:: Task description ::
Check each line of the material that follows, and copy those holding the string "alternative".

....................

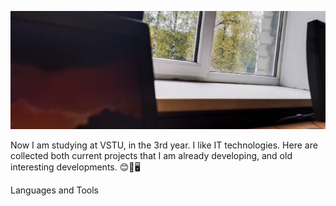 ![Header](https://github.com/ivaningrigorii/ivaningrigorii/blob/main/assets/back.jpg)

Now I am studying at VSTU, in the 3rd year.
I like IT technologies. Here are collected both current projects that I am already developing, and old interesting developments. 😊🎒🖥️


Languages and Tools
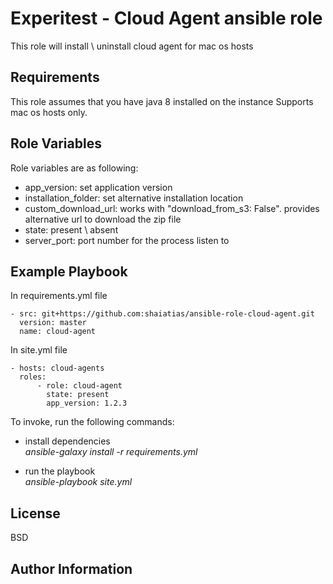 Experitest - Cloud Agent ansible role
=========

This role will install \ uninstall cloud agent for mac os hosts

Requirements
------------

This role assumes that you have java 8 installed on the instance
Supports mac os hosts only.

Role Variables
--------------

Role variables are as following:
  - app_version: set application version
  - installation_folder: set alternative installation location
  - custom_download_url: works with "download_from_s3: False". provides alternative url to download the zip file
  - state: present \ absent
  - server_port: port number for the process listen to

Example Playbook
----------------

In requirements.yml file

    - src: git+https://github.com:shaiatias/ansible-role-cloud-agent.git
      version: master
      name: cloud-agent


In site.yml file

    - hosts: cloud-agents
      roles:
          - role: cloud-agent
            state: present
            app_version: 1.2.3

To invoke, run the following commands:

- install dependencies \
  *ansible-galaxy install -r requirements.yml*

- run the playbook \
  *ansible-playbook site.yml*


License
-------

BSD

Author Information
------------------

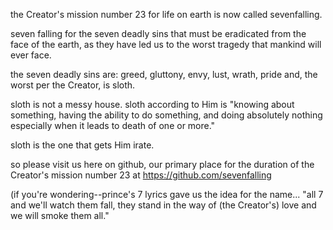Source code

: the Creator's mission number 23 for life on earth is now called sevenfalling.

seven falling for the seven deadly sins that must be eradicated from the face of the earth, as they have led us to the worst tragedy that mankind will ever face.

the seven deadly sins are: greed, gluttony, envy, lust, wrath, pride and, the worst per the Creator, is sloth.

sloth is not a messy house.  sloth according to Him is "knowing about something, having the ability to do something, and doing absolutely nothing especially when it leads to death of one or more."

sloth is the one that gets Him irate.

so please visit us here on github, our primary place for the duration of the Creator's mission number 23 at https://github.com/sevenfalling

(if you're wondering--prince's 7 lyrics gave us the idea for the name... "all 7 and we'll watch them fall, they stand in the way of (the Creator's) love and we will smoke them all."
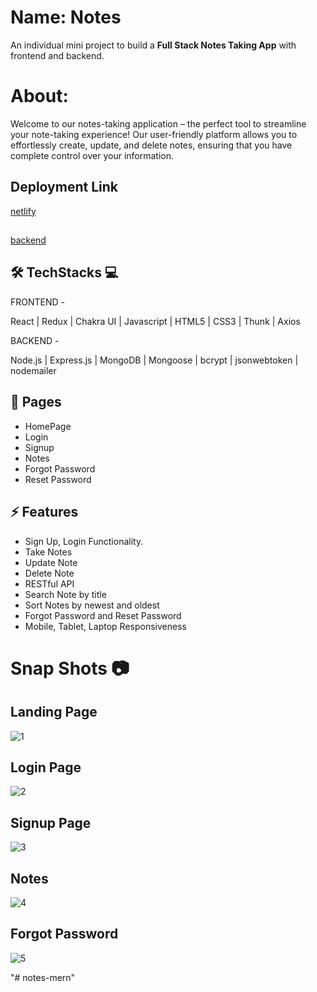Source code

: 
# Name: Notes

An individual mini project to build a **Full Stack Notes Taking App** with frontend and backend.

# About:

Welcome to our notes-taking application – the perfect tool to streamline your note-taking experience! Our user-friendly platform allows you to effortlessly create, update, and delete notes, ensuring that you have complete control over your information.

## Deployment Link

[netlify](https://notesshatru.netlify.app/)
##
[backend](https://notesbackend-5ryo.onrender.com/)


## 🛠 TechStacks 💻

FRONTEND -

React | Redux | Chakra UI | Javascript | HTML5 | CSS3 | Thunk | Axios

BACKEND -

 Node.js | Express.js | MongoDB | Mongoose | bcrypt | jsonwebtoken | nodemailer

## 📄 Pages

- HomePage
- Login
- Signup
- Notes
- Forgot Password
- Reset Password

## ⚡ Features

- Sign Up, Login Functionality.
- Take Notes
- Update Note
- Delete Note
- RESTful API
- Search Note by title
- Sort Notes by newest and oldest
- Forgot Password and Reset Password
- Mobile, Tablet, Laptop Responsiveness

# Snap Shots 📷
## Landing Page
![1](https://github.com/shatrukumar47/Full-Stack-Notes-Mini-Project/assets/123942835/9e8a14a8-353a-431a-aba5-0d6f3adb9b93)


## Login Page
![2](https://github.com/shatrukumar47/Full-Stack-Notes-Mini-Project/assets/123942835/86546b49-f9a2-489e-a8eb-ed65194d712b)


## Signup Page 
![3](https://github.com/shatrukumar47/Full-Stack-Notes-Mini-Project/assets/123942835/73ef968d-ffe1-4564-b0a0-3ee1baa04369)


## Notes
![4](https://github.com/shatrukumar47/Full-Stack-Notes-Mini-Project/assets/123942835/11950434-8461-4a1a-ab53-22195b3fd02b)

## Forgot Password
![5](https://github.com/shatrukumar47/Full-Stack-Notes-Mini-Project/assets/123942835/f87fb784-74dd-4435-bae5-dd1b8cd3db5a)


"# notes-mern" 

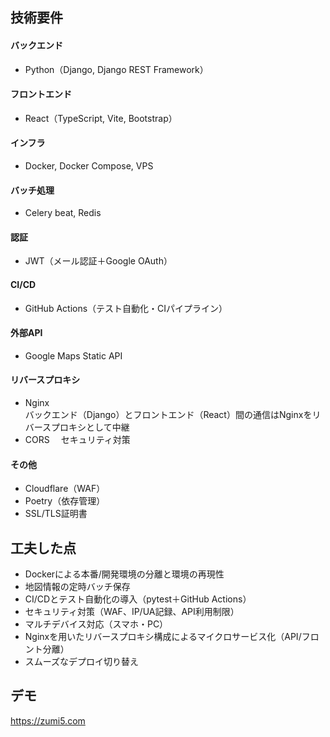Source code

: ## 技術要件

#### バックエンド
- Python（Django, Django REST Framework）

#### フロントエンド
- React（TypeScript, Vite, Bootstrap）
#### インフラ
- Docker, Docker Compose, VPS
#### バッチ処理
- Celery beat, Redis
#### 認証
- JWT（メール認証＋Google OAuth）
#### CI/CD
- GitHub Actions（テスト自動化・CIパイプライン）
#### 外部API
- Google Maps Static API
#### リバースプロキシ
- Nginx  
  バックエンド（Django）とフロントエンド（React）間の通信はNginxをリバースプロキシとして中継
- CORS
　セキュリティ対策
#### その他
- Cloudflare（WAF）
- Poetry（依存管理）
- SSL/TLS証明書


## 工夫した点
- Dockerによる本番/開発環境の分離と環境の再現性
- 地図情報の定時バッチ保存
- CI/CDとテスト自動化の導入（pytest＋GitHub Actions）
- セキュリティ対策（WAF、IP/UA記録、API利用制限）
- マルチデバイス対応（スマホ・PC）
- Nginxを用いたリバースプロキシ構成によるマイクロサービス化（API/フロント分離）
- スムーズなデプロイ切り替え

## デモ
https://zumi5.com

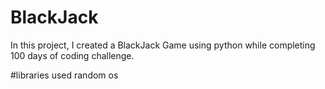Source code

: # BlackJack

In this project, I created a BlackJack Game using python while completing 100 days of coding challenge. 

#libraries used
random
os
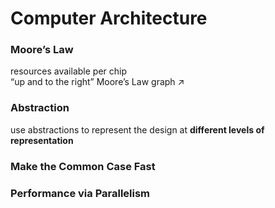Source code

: # Computer Architecture
### Moore’s Law 
resources available per chip  
“up and to the right” Moore’s Law graph ↗️  
### Abstraction 
use abstractions to represent the design at **different
levels of representation**  
### Make the Common Case Fast 
### Performance via Parallelism  

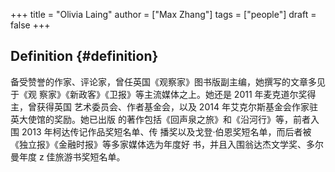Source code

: +++
title = "Olivia Laing"
author = ["Max Zhang"]
tags = ["people"]
draft = false
+++

## Definition {#definition}

备受赞誉的作家、评论家，曾任英国《观察家》图书版副主编，她撰写的文章多见于《观
察家》《新政客》《卫报》等主流媒体之上。她还是 2011 年麦克道尔奖得主，曾获得英国
艺术委员会、作者基金会，以及 2014 年艾克尔斯基金会作家驻英大使馆的奖励。她已出版
的著作包括《回声泉之旅》和《沿河行》等，前者入围 2013 年柯达传记作品奖短名单、传
播奖以及戈登·伯恩奖短名单，而后者被《独立报》《金融时报》等多家媒体选为年度好
书，并且入围翁达杰文学奖、多尔曼年度 z 佳旅游书奖短名单。
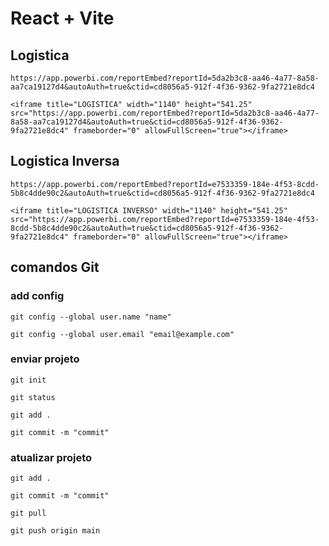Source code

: # React + Vite



## Logistica

`https://app.powerbi.com/reportEmbed?reportId=5da2b3c8-aa46-4a77-8a58-aa7ca19127d4&autoAuth=true&ctid=cd8056a5-912f-4f36-9362-9fa2721e8dc4`

`<iframe title="LOGISTICA" width="1140" height="541.25" src="https://app.powerbi.com/reportEmbed?reportId=5da2b3c8-aa46-4a77-8a58-aa7ca19127d4&autoAuth=true&ctid=cd8056a5-912f-4f36-9362-9fa2721e8dc4" frameborder="0" allowFullScreen="true"></iframe>`


## Logistica Inversa

`https://app.powerbi.com/reportEmbed?reportId=e7533359-184e-4f53-8cdd-5b8c4dde90c2&autoAuth=true&ctid=cd8056a5-912f-4f36-9362-9fa2721e8dc4`

`<iframe title="LOGISTICA INVERSO" width="1140" height="541.25" src="https://app.powerbi.com/reportEmbed?reportId=e7533359-184e-4f53-8cdd-5b8c4dde90c2&autoAuth=true&ctid=cd8056a5-912f-4f36-9362-9fa2721e8dc4" frameborder="0" allowFullScreen="true"></iframe>`


## comandos Git

### add config

`git config --global user.name "name"`
    
`git config --global user.email "email@example.com"`

### enviar projeto

`git init`

`git status`

`git add .`

`git commit -m "commit"`

### atualizar projeto

`git add . `

`git commit -m "commit"`

`git pull`

`git push origin main`

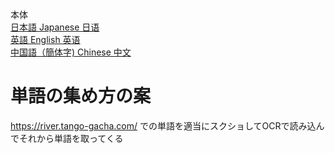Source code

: 本体  
[日本語 Japanese 日语](./docs/readme_ja.md)  
[英語 English 英语](./docs/readme_en.md)  
[中国語（簡体字) Chinese 中文](./docs/readme_chn.md)  


# 単語の集め方の案
https://river.tango-gacha.com/
での単語を適当にスクショしてOCRで読み込んでそれから単語を取ってくる
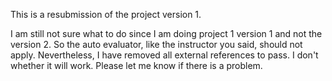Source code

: This is a resubmission of the project version 1. 

I am still not sure what to do since I am doing project 1 version 1 and not the version 2. So the auto evaluator, like the instructor you said, should not apply. Nevertheless, I have removed all external references to pass. I don't whether it will work. Please let me know if there is a problem.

....................

:: Your response ::
  - installation_folder: set alternative installation location
  - custom_download_url: works with "download_from_s3: False". provides alternative url to download the zip file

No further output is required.